THE PROBLEM:
Read through the data and report every line in which the word "analysis" occurs.

SUPPLIED DATA:
+++

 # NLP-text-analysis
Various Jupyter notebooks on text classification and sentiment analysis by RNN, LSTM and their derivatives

+++

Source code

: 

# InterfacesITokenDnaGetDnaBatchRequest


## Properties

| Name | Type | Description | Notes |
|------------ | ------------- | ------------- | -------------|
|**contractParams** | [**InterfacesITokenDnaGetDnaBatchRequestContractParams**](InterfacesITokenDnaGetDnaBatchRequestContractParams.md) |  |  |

+++

RESULT OF THIS TASK:
 # NLP-text-analysis
Various Jupyter notebooks on text classification and sentiment analysis by RNN, LSTM and their derivatives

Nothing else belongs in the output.